Hoje, pego no contrapé da polarização política – na ditadura civil-militar, dizem, até militares da linha dura apreciavam a música de Chico Buarque, claro que às escondidas –, virou um artista “menor” e “degradado”. Militantes de direita, dos esclarecidos aos nada iluminados, atacam o cidadão e o artista. Porque o cidadão apoia o PT e defende Lula da Silva, espécie de deus do petismo, o artista “perdeu” substância. O apoio a Lula da Silva, mesmo depois da roubalheira toda – da corrupção sistêmica, o que prova que o ex-líder sindicalista foi “absorvido” pelas elites patropis, pela conciliação pelo alto, diria Raymundo Faoro –, resulta da cegueira de alguns artistas e intelectuais. Sem o poderoso chefão do PT – que aliás tende a “enterrar” o partido e este não tem como salvá-lo (portanto, os dois tendem a morrer abraçados) –, há quem acredite que não há salvação à esquerda.
Talvez seja possível sugerir que a esquerda só “renascerá” de verdade quando Lula da Silva se tornar passado. Aliás, ele já é história, mas não é visto como tal por alguns petistas e companheiros de jornada do petismo. Observe-se que os aliados do presidente Jair Bolsonaro estão apreciando a presença de Lula da Silva na política. Porque, obviamente, sabem que, enquanto o ex-presidente estiver na ribalta, nenhum nome surgirá nem terá tempo para se consolidar – a eleição para presidente será realizada daqui a dois anos e nove meses, quase um beicinho de pulga – e, portanto, dificilmente fará sombra a Bolsonaro em 2022. O grande adversário do presidente não é o centro político de João Doria e Luciano Huck – ainda é a esquerda. Mas esta precisa de tempo para consolidar um nome – digamos Rui Costa, o governador da Bahia.
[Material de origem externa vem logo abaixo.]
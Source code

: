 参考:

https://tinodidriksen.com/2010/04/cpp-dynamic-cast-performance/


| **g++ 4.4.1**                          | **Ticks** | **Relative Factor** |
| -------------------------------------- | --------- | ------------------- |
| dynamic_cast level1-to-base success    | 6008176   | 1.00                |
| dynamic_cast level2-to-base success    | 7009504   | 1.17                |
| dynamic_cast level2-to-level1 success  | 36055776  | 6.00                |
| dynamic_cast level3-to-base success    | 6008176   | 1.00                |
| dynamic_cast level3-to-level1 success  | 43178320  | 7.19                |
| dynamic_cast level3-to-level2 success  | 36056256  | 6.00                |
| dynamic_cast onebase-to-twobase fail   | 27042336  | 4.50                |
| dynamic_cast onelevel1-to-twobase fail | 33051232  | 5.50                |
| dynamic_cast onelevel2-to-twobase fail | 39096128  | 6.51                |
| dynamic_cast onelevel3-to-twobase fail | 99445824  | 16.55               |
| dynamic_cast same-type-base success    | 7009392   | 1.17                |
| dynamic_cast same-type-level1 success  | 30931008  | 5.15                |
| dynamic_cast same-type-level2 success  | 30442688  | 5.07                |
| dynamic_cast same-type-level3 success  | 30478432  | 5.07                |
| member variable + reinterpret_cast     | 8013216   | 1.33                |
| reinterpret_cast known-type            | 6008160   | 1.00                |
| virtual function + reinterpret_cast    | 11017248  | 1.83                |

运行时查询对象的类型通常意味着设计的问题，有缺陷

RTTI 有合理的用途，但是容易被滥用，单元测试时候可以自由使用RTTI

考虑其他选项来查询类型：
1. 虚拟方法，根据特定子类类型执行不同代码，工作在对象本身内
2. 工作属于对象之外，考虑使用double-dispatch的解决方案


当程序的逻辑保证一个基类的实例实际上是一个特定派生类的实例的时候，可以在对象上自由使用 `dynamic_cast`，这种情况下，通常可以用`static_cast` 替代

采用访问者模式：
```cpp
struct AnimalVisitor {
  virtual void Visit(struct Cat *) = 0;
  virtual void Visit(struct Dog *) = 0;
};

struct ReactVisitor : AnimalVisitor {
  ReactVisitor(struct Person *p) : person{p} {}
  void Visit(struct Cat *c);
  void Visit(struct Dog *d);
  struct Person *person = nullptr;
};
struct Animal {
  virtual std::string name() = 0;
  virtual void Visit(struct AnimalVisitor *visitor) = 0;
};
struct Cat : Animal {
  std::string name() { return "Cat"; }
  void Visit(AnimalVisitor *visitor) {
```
Se Lula da Silva continuar no proscênio, mesmo sabendo que não poderá ser candidato em 2022 – os processos só estão aumentando –, a tendência é que o centro acabe levando a melhor e polarizando com Bolsonaro.
Chico Buarque é, quem sabe, “vítima” da engrenagem política que polarizou o Brasil entre direita e esquerda – sem espaço para tolerância e nuances. A direita postula que a esquerda é parceira do Mafarrico e a esquerda informa que a direita é sócia do Grão-Tinhoso. Portanto, se o artista apoia a esquerda, mostrando coerência rara e coragem, é hermano de Lúcifer. Mas um artista pode e deve ser avaliado pelo viés de sua ideologia? Até pode, mas a avaliação tende a ser redutora. A crítica puramente ideológica é útil como instrumento de combate – de destruição –, mas não para compreender a ética do artista, que, sim, é sua própria arte, e supera, às vezes em larga medida, suas posições políticas. E, mesmo que não supere, se for esteticamente de qualidade, merece “louvores” – oh, palavra antiquada – de todos os indivíduos de boa vontade. Mesmo quem não o aprecie poderá dizer: “Não me agrada, mas eis um grande artista”. Não há “Tornado” que derrube a genialidade de um artista como Chico Buarque – o, insisto, grande intérprete de suas músicas.